Which lines of the listing hold the string "Verkuijl"? Show each of them.

BEGIN SUPPLIED MATERIAL

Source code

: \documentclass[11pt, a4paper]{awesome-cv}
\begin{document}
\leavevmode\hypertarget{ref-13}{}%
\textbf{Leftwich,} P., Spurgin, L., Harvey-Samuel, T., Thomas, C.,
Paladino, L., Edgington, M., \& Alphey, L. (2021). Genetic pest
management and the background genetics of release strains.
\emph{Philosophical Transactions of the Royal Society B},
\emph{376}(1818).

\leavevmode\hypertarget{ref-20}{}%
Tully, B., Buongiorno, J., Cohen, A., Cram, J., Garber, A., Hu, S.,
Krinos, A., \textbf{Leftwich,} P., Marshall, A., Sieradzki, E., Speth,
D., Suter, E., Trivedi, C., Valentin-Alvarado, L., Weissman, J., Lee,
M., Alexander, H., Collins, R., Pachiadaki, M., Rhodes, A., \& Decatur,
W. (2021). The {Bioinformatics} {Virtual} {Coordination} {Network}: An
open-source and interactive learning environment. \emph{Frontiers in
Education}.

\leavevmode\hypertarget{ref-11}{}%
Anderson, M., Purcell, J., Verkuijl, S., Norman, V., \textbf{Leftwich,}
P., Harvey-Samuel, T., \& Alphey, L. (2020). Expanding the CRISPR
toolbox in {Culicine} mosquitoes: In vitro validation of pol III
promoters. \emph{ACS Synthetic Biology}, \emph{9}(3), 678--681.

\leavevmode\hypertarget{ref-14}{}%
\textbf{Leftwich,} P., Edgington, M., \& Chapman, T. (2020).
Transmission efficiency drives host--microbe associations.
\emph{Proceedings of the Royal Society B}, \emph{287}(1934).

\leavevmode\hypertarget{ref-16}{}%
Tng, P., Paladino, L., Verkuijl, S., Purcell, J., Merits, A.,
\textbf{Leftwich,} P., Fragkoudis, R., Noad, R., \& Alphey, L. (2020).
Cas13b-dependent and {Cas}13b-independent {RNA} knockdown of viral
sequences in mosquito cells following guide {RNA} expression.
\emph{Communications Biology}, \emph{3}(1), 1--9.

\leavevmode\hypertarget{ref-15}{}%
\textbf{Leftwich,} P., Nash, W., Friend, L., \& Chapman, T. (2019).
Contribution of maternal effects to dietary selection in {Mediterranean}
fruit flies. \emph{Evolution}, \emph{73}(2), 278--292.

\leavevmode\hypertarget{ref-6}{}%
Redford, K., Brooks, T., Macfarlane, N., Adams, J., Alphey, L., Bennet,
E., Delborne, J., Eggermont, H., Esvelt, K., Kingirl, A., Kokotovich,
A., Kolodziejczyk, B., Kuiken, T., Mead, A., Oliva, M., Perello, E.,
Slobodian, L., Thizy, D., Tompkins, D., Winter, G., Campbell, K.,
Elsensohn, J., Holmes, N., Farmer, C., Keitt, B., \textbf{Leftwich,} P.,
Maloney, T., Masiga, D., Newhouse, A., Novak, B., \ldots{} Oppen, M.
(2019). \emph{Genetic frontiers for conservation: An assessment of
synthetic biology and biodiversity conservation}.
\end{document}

END SUPPLIED MATERIAL
BEGIN SUPPLIED MATERIAL

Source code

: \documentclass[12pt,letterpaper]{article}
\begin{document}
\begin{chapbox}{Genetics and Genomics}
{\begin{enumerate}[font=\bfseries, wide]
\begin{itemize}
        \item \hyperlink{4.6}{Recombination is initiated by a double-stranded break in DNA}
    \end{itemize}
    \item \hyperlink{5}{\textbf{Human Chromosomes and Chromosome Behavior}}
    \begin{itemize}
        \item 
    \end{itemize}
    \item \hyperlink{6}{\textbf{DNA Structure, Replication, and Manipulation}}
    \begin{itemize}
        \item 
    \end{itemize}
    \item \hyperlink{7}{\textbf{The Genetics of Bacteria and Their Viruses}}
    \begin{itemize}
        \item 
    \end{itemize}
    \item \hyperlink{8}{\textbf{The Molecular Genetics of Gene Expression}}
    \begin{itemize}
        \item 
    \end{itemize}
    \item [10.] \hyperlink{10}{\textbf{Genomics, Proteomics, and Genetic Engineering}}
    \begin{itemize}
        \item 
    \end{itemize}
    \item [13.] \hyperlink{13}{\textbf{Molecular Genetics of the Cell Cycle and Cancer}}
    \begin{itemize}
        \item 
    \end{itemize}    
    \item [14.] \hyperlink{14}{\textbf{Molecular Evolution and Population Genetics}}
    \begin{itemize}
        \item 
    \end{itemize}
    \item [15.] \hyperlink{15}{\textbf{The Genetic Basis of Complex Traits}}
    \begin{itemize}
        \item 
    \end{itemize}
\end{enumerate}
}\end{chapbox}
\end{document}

END SUPPLIED MATERIAL

OUTPUT FOR THIS TASK:
Anderson, M., Purcell, J., Verkuijl, S., Norman, V., \textbf{Leftwich,}
Tng, P., Paladino, L., Verkuijl, S., Purcell, J., Merits, A.,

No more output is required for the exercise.